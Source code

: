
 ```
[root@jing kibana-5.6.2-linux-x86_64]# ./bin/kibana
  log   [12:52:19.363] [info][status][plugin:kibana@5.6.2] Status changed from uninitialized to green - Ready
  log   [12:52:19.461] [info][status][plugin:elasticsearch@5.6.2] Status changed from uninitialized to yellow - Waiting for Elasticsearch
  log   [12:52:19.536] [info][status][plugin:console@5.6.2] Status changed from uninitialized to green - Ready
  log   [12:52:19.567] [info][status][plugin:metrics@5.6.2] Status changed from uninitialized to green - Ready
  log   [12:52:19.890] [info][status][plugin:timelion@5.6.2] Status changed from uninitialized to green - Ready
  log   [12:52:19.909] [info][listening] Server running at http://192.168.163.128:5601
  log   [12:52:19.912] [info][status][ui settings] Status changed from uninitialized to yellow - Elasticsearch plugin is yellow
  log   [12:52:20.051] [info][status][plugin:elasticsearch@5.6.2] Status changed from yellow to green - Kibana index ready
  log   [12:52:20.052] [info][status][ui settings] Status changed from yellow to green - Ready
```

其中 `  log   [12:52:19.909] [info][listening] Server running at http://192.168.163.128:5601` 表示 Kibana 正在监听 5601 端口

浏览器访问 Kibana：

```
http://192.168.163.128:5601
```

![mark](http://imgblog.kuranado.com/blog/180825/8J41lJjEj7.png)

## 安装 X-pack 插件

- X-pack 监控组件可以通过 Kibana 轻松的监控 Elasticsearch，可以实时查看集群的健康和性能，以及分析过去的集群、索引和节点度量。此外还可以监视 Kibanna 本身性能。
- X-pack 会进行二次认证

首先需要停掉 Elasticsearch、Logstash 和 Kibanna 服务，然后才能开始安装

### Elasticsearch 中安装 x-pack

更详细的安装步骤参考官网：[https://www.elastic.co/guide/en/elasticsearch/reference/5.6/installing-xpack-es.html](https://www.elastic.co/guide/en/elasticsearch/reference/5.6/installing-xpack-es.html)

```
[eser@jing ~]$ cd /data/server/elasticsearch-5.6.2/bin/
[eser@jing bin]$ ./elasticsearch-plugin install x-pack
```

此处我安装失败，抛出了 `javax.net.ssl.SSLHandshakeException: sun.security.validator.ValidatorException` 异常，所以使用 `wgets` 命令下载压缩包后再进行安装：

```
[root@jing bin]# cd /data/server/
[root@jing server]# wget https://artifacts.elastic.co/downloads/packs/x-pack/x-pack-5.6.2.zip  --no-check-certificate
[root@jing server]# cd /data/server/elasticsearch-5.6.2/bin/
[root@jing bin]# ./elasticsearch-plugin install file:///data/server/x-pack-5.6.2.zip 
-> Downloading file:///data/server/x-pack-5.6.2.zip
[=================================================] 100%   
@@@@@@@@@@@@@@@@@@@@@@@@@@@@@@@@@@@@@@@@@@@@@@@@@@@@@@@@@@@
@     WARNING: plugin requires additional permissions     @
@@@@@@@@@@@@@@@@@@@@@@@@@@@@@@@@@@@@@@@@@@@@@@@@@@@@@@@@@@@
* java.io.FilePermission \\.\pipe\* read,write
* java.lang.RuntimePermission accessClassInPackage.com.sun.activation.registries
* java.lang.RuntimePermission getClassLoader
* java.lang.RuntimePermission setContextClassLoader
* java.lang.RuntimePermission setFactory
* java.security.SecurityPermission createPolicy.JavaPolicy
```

**Assignment**
State how many lines of the listing contain the word "yellow", giving the number by itself.

**Exercise response**
4